------ INFORMATION SUPPLIED

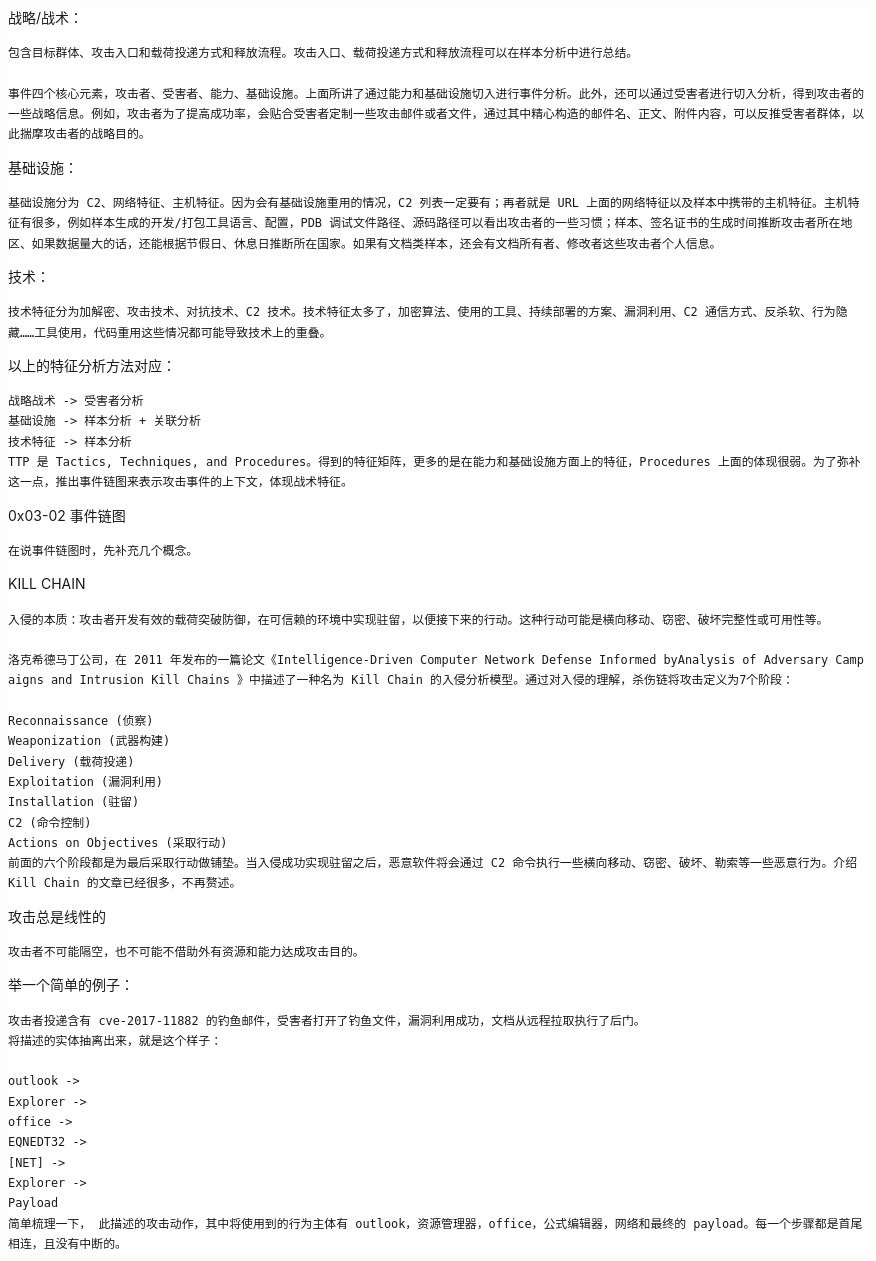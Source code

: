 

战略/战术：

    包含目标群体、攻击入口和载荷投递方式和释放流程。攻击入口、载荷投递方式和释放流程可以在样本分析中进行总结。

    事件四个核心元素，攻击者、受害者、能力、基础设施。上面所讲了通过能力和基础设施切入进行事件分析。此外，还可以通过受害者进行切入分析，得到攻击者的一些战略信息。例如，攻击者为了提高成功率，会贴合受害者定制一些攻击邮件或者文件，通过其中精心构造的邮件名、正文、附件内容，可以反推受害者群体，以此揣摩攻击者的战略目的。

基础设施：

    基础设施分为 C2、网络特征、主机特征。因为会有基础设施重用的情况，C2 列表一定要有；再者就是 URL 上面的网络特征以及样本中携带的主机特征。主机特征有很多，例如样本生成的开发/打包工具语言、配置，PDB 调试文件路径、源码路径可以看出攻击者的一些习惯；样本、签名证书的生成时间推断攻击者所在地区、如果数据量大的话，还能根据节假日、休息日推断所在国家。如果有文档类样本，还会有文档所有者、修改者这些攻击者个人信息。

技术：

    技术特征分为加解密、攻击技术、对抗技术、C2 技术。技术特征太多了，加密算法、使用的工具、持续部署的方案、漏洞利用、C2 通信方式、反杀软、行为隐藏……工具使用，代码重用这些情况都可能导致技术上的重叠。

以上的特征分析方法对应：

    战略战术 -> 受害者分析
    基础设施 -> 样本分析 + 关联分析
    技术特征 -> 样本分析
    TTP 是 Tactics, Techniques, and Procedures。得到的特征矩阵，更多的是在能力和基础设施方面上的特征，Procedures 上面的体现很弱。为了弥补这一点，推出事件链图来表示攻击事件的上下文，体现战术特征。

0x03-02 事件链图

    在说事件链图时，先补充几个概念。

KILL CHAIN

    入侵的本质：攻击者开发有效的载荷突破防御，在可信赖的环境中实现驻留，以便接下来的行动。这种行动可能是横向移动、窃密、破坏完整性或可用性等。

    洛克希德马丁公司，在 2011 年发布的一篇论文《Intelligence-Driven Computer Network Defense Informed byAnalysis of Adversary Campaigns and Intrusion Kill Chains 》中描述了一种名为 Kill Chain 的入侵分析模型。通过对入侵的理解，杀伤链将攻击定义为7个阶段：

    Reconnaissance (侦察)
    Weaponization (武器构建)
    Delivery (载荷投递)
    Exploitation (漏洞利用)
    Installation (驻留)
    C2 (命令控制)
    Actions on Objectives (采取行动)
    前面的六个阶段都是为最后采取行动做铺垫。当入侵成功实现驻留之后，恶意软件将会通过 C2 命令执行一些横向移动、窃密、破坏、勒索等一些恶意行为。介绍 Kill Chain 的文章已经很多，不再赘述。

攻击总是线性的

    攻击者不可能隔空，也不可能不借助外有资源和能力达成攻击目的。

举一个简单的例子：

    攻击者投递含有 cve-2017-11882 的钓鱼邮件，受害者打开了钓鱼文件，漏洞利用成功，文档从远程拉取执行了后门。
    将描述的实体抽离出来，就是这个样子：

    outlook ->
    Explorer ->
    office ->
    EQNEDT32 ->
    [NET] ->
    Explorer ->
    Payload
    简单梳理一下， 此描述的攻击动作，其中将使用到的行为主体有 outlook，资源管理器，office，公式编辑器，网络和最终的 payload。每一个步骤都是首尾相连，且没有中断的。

------------
------ INFORMATION SUPPLIED

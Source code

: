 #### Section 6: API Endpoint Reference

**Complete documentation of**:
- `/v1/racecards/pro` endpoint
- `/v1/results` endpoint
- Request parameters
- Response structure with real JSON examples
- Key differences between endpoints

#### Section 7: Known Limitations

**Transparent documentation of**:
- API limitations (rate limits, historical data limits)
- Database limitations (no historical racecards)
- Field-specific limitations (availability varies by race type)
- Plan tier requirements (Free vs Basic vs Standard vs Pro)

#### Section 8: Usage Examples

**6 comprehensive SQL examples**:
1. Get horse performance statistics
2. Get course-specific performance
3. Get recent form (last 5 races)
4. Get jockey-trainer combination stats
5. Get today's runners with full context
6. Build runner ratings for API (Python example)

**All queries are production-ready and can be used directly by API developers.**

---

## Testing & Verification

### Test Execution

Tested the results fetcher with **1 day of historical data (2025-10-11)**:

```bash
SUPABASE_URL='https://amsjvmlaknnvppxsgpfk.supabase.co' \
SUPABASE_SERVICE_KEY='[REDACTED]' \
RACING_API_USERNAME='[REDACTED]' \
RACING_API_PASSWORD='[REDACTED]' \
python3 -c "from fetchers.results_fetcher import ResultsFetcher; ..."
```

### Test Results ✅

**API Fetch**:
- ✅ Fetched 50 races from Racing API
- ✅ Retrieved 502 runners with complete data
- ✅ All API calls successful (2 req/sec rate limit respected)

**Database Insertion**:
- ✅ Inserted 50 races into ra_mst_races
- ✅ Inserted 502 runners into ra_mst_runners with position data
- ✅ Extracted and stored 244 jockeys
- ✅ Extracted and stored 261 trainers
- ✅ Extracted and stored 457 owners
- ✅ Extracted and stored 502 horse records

------------

● TASK ITEM
The exact lines of the material above starting at the one that contains "TTP 是 Tactics, Techniques, and" and ending at the one that contains "入侵的本质：攻击者开发有效的" are what to retype; leave out everything else.

● SOLUTION TO THIS PROBLEM
    TTP 是 Tactics, Techniques, and Procedures。得到的特征矩阵，更多的是在能力和基础设施方面上的特征，Procedures 上面的体现很弱。为了弥补这一点，推出事件链图来表示攻击事件的上下文，体现战术特征。

0x03-02 事件链图

    在说事件链图时，先补充几个概念。

KILL CHAIN

    入侵的本质：攻击者开发有效的载荷突破防御，在可信赖的环境中实现驻留，以便接下来的行动。这种行动可能是横向移动、窃密、破坏完整性或可用性等。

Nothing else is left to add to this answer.